### Task input
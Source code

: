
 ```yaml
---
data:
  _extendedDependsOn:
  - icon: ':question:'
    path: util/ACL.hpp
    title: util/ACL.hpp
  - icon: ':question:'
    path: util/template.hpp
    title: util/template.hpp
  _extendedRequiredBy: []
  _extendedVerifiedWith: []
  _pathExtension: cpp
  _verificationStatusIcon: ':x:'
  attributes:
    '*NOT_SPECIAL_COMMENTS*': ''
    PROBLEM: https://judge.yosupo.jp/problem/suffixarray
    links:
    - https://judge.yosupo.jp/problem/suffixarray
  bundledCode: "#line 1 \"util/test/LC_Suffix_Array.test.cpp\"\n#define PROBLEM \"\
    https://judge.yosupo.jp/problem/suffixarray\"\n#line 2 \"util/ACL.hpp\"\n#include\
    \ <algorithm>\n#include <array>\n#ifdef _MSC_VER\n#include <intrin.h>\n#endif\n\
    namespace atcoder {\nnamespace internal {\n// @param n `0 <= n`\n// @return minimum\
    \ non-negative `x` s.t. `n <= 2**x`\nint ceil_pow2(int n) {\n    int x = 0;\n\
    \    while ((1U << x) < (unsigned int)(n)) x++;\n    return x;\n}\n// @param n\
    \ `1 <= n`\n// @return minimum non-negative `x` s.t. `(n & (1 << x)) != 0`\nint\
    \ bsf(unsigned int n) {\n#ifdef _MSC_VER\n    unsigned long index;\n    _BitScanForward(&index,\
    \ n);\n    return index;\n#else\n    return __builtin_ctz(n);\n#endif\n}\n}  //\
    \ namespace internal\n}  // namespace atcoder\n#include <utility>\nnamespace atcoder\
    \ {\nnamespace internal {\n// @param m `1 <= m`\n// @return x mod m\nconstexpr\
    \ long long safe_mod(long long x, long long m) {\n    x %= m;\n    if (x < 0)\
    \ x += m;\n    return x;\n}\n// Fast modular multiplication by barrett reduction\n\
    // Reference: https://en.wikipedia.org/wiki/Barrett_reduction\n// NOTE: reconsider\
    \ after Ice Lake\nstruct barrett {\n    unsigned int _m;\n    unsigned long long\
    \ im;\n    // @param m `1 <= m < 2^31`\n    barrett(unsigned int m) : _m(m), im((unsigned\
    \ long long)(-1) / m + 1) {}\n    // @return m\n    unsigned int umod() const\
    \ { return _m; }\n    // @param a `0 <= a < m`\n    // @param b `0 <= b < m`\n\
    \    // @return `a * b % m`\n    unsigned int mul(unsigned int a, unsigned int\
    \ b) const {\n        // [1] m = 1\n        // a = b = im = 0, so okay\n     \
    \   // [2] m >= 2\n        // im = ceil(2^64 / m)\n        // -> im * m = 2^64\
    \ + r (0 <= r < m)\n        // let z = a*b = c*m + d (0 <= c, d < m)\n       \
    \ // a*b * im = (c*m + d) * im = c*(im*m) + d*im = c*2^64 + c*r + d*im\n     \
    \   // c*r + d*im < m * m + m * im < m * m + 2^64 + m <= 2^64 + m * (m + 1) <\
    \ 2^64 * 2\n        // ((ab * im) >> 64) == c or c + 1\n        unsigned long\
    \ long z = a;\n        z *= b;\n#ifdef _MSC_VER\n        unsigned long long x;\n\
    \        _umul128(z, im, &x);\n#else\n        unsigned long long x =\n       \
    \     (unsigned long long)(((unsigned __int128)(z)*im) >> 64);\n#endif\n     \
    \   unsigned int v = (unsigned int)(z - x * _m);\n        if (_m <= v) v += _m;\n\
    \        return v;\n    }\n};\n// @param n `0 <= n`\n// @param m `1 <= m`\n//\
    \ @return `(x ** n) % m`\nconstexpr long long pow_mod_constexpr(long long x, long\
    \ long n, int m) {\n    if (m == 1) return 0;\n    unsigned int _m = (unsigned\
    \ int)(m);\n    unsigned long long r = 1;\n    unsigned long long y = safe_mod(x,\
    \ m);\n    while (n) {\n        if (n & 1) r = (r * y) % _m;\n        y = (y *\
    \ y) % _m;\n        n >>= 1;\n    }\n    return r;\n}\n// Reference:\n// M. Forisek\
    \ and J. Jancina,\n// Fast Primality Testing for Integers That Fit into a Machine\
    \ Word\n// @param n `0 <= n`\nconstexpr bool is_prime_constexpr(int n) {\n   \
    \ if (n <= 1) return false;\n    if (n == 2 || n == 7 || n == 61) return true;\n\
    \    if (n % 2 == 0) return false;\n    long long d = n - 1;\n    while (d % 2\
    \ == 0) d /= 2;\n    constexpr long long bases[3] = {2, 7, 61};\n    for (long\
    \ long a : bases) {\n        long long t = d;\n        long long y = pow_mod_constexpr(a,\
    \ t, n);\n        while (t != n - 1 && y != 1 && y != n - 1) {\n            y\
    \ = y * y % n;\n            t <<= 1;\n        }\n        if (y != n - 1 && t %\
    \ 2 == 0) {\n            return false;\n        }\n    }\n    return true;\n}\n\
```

### The task
Look through the entries above and copy each line that has "suffixarray" in it.

### Answer
    PROBLEM: https://judge.yosupo.jp/problem/suffixarray
    - https://judge.yosupo.jp/problem/suffixarray
    https://judge.yosupo.jp/problem/suffixarray\"\n#line 2 \"util/ACL.hpp\"\n#include\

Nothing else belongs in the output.